▶ PROBLEM REQUIREMENTS:
What is the count of lines in the records that include "segmentos"? Reply with that number alone.

▶ EXERCISE MATERIAL:
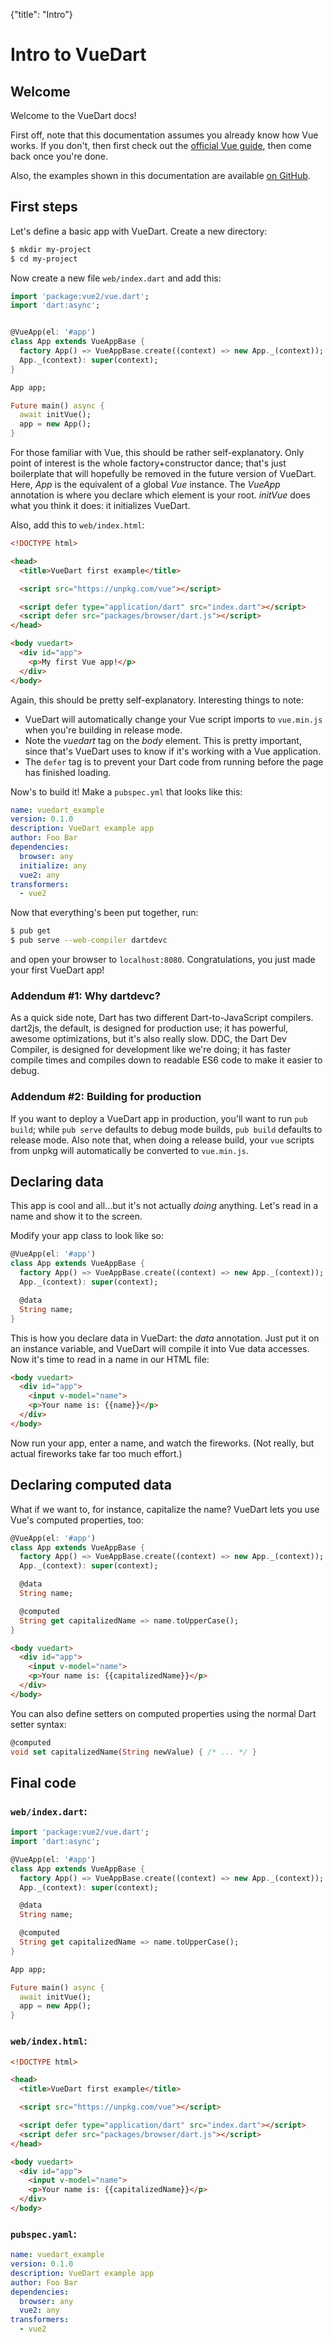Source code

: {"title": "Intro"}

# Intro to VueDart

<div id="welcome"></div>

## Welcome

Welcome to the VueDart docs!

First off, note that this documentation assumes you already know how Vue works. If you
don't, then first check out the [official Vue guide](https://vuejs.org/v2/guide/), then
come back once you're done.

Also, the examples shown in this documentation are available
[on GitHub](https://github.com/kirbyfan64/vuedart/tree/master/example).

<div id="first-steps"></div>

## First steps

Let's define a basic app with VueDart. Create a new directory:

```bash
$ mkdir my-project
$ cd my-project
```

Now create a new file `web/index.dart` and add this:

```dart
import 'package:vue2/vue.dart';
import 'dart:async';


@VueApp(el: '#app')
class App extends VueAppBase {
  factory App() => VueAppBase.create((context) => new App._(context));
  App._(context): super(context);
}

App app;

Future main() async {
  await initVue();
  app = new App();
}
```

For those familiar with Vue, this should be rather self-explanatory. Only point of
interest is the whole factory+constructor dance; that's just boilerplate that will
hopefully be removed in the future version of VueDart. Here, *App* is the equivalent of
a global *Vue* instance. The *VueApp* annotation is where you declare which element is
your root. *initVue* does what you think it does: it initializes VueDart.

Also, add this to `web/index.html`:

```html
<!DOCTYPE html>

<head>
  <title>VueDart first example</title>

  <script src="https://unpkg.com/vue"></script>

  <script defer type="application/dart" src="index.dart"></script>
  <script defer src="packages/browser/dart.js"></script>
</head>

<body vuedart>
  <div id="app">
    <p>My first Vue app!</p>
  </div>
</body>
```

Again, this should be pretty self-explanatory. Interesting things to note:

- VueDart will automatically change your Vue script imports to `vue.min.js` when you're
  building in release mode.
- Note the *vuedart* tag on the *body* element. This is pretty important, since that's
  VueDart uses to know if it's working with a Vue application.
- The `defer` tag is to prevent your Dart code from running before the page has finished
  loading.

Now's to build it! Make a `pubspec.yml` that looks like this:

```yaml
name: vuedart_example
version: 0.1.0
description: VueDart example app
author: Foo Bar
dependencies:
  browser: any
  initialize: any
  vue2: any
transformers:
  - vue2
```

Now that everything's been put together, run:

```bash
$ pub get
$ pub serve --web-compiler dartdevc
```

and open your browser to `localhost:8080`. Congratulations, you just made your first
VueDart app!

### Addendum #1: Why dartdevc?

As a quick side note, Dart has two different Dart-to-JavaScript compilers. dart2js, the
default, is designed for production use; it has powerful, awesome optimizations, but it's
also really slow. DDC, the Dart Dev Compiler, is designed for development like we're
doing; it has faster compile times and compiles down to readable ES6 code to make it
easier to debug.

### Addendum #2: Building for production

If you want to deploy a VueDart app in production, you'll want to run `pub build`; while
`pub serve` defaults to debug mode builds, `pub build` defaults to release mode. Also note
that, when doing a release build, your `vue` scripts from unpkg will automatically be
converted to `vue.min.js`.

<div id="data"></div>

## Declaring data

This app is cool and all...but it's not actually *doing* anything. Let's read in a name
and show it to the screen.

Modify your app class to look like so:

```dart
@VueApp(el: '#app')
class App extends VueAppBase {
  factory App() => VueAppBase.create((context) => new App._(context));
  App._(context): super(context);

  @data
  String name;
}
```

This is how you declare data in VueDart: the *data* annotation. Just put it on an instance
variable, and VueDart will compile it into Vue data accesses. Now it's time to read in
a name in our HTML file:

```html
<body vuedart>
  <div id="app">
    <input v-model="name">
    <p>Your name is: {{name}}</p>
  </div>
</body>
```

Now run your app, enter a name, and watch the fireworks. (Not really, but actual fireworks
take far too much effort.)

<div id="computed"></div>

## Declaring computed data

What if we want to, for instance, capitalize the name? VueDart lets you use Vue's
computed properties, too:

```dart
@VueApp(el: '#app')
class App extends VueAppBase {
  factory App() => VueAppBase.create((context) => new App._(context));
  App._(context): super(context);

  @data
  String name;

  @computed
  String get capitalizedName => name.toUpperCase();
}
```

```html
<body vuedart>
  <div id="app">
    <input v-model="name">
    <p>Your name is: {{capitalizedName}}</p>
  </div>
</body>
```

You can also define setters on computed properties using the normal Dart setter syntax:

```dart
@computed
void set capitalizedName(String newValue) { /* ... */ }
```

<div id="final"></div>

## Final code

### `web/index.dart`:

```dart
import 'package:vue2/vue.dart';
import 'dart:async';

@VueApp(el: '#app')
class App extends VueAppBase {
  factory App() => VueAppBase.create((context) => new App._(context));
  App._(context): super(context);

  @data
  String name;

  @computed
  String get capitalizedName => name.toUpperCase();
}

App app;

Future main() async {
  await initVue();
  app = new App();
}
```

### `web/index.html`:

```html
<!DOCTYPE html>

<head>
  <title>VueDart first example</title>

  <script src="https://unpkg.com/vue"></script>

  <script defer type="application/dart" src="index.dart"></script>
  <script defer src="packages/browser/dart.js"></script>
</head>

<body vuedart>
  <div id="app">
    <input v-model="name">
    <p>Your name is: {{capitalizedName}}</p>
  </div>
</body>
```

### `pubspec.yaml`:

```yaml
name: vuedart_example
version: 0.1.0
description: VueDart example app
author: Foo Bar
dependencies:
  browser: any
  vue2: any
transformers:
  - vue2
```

==

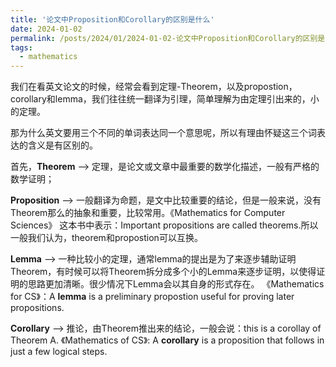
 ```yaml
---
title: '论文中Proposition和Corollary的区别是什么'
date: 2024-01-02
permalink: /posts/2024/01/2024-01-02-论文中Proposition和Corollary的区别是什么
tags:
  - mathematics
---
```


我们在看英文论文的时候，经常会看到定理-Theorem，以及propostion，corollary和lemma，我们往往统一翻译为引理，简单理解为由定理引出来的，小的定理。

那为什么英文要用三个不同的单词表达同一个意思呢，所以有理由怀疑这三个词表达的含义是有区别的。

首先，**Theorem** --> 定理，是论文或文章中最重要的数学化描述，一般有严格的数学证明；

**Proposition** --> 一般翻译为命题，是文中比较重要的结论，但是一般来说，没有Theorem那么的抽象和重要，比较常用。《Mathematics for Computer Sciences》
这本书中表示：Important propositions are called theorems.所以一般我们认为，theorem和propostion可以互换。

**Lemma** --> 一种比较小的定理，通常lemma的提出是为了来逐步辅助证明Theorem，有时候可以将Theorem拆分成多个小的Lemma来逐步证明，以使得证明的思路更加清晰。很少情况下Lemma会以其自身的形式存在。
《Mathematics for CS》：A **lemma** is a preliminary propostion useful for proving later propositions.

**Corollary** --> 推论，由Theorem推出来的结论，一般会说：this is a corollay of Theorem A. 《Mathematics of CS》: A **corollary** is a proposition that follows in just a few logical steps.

* * *

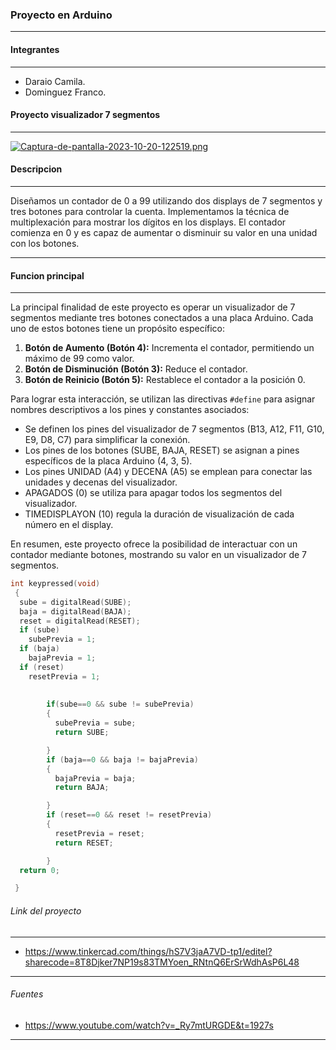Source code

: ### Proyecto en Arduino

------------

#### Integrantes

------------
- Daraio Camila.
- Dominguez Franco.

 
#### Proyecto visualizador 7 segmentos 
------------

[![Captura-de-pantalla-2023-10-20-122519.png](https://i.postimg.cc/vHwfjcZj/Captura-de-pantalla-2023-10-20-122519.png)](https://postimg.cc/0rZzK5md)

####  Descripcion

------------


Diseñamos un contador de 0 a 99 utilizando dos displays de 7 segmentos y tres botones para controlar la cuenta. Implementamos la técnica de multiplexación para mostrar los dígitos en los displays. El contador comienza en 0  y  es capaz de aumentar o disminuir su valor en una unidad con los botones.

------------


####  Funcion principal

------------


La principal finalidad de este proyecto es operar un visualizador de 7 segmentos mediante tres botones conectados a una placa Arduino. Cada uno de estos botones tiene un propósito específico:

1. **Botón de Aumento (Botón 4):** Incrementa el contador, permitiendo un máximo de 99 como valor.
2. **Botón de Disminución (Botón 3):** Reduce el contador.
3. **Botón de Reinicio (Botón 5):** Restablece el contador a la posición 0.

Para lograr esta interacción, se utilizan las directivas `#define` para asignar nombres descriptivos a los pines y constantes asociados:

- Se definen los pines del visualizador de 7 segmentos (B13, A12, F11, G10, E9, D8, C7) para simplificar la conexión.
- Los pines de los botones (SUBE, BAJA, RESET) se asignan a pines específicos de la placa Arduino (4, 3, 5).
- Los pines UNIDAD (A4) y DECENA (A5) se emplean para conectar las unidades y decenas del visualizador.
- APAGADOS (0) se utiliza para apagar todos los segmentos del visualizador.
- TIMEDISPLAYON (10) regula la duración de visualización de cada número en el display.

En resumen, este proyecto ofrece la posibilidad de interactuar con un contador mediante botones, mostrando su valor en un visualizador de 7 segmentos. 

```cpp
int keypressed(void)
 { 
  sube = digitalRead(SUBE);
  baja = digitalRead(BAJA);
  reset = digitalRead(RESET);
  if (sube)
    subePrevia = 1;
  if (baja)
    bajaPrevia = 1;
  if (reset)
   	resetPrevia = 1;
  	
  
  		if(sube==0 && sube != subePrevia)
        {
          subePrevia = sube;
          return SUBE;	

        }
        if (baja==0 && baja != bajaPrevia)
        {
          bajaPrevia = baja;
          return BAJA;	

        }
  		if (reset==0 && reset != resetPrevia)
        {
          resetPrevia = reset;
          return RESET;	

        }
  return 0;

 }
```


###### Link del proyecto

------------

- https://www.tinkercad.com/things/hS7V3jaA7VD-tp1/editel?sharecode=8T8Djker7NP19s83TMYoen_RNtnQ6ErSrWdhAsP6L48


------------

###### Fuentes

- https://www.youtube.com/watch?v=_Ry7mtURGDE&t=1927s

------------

▶ ANSWER SPACE:
6